Shares of the streaming company opened around $185 but jumped as high as $192 on the news. As of noon ET, the stock was trading close to $191.
The positive reaction suggests the market believes the price hike won’t lead many Netflix customers to bail on the service, and that the stock is in good shape prior to its Q3 earnings report, which will come out on October 16.
Investors’ confidence that subscribers will stick around is likely due to the fact that the $1 price hike only applies to its higher priced subscription plans.
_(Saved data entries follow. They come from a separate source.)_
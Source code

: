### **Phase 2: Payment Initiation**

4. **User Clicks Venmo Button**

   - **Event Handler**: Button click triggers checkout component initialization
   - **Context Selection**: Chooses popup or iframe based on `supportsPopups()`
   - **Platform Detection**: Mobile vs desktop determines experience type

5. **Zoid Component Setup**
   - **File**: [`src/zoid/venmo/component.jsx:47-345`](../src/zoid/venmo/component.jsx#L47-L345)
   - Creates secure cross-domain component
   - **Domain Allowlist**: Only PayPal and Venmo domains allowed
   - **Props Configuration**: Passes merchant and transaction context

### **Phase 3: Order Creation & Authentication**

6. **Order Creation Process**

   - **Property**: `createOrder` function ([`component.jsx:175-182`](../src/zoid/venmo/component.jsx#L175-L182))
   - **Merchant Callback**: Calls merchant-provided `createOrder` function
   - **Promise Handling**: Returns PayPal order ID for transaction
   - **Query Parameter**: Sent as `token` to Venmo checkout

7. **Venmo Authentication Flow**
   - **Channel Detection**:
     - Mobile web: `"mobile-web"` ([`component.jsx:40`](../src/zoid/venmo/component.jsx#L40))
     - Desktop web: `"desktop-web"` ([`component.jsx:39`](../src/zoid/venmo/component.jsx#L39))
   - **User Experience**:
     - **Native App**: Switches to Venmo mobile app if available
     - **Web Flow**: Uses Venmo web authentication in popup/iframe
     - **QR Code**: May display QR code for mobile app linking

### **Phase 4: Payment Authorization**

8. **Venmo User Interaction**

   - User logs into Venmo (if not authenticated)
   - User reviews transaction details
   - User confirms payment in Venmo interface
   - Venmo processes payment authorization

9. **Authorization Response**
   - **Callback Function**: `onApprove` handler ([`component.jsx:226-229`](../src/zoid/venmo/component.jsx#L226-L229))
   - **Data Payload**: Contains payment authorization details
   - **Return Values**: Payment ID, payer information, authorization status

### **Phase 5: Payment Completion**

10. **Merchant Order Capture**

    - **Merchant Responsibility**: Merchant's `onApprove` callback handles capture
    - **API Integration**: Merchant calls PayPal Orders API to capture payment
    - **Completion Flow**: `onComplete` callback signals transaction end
As my colleague Don Reisinger explains:
The multi-tier plans also reflect Netflix’s success at developing incremental revenue streams even as the market for streaming video risks becoming saturated as a flood of big league competitors, including Amazon, have rushed into the space.
While some Netflix skeptics believed its growth had peaked, the company delivered a surprise last quarter by adding 1.07 million subscribers in the U.S.—its highest Q2 jump since 2011. Meanwhile, overseas growth remains robust as the company also added 4.1 million customers in non-US markets.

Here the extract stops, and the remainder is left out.